━━━ EXTRACTED ENTRIES

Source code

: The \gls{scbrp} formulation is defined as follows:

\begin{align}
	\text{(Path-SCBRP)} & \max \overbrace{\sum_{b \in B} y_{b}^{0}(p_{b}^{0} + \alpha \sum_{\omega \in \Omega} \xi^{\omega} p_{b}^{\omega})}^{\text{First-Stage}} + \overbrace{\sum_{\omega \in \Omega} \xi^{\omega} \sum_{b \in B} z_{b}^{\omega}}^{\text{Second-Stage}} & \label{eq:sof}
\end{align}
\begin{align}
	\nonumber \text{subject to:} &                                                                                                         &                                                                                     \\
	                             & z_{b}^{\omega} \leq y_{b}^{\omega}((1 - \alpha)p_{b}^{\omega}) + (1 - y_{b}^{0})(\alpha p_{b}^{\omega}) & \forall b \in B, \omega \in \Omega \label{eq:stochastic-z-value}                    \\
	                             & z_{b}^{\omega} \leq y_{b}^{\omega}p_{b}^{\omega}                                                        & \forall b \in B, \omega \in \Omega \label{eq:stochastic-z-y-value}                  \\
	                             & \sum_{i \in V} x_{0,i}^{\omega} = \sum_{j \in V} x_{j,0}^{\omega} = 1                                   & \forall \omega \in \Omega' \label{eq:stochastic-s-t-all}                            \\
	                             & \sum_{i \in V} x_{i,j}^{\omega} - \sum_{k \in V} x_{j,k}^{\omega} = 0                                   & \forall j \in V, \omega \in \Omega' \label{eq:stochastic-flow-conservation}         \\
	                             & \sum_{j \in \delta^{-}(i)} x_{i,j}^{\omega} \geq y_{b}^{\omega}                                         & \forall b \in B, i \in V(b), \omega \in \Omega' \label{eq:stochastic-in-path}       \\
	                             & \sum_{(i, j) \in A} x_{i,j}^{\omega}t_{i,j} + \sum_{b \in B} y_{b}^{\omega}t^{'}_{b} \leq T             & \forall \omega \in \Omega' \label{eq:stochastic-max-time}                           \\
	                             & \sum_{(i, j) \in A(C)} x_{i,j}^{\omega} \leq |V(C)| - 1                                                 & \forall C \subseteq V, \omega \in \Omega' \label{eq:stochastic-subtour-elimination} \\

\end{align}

━━━━━━

- [WORK ORDER] Repeat each of the entries exactly as written.

- [SOLVED EXERCISE]
Source code

: The \gls{scbrp} formulation is defined as follows:

\begin{align}
	\text{(Path-SCBRP)} & \max \overbrace{\sum_{b \in B} y_{b}^{0}(p_{b}^{0} + \alpha \sum_{\omega \in \Omega} \xi^{\omega} p_{b}^{\omega})}^{\text{First-Stage}} + \overbrace{\sum_{\omega \in \Omega} \xi^{\omega} \sum_{b \in B} z_{b}^{\omega}}^{\text{Second-Stage}} & \label{eq:sof}
\end{align}
\begin{align}
	\nonumber \text{subject to:} &                                                                                                         &                                                                                     \\
	                             & z_{b}^{\omega} \leq y_{b}^{\omega}((1 - \alpha)p_{b}^{\omega}) + (1 - y_{b}^{0})(\alpha p_{b}^{\omega}) & \forall b \in B, \omega \in \Omega \label{eq:stochastic-z-value}                    \\
	                             & z_{b}^{\omega} \leq y_{b}^{\omega}p_{b}^{\omega}                                                        & \forall b \in B, \omega \in \Omega \label{eq:stochastic-z-y-value}                  \\
	                             & \sum_{i \in V} x_{0,i}^{\omega} = \sum_{j \in V} x_{j,0}^{\omega} = 1                                   & \forall \omega \in \Omega' \label{eq:stochastic-s-t-all}                            \\
	                             & \sum_{i \in V} x_{i,j}^{\omega} - \sum_{k \in V} x_{j,k}^{\omega} = 0                                   & \forall j \in V, \omega \in \Omega' \label{eq:stochastic-flow-conservation}         \\
	                             & \sum_{j \in \delta^{-}(i)} x_{i,j}^{\omega} \geq y_{b}^{\omega}                                         & \forall b \in B, i \in V(b), \omega \in \Omega' \label{eq:stochastic-in-path}       \\
	                             & \sum_{(i, j) \in A} x_{i,j}^{\omega}t_{i,j} + \sum_{b \in B} y_{b}^{\omega}t^{'}_{b} \leq T             & \forall \omega \in \Omega' \label{eq:stochastic-max-time}                           \\
	                             & \sum_{(i, j) \in A(C)} x_{i,j}^{\omega} \leq |V(C)| - 1                                                 & \forall C \subseteq V, \omega \in \Omega' \label{eq:stochastic-subtour-elimination} \\

\end{align}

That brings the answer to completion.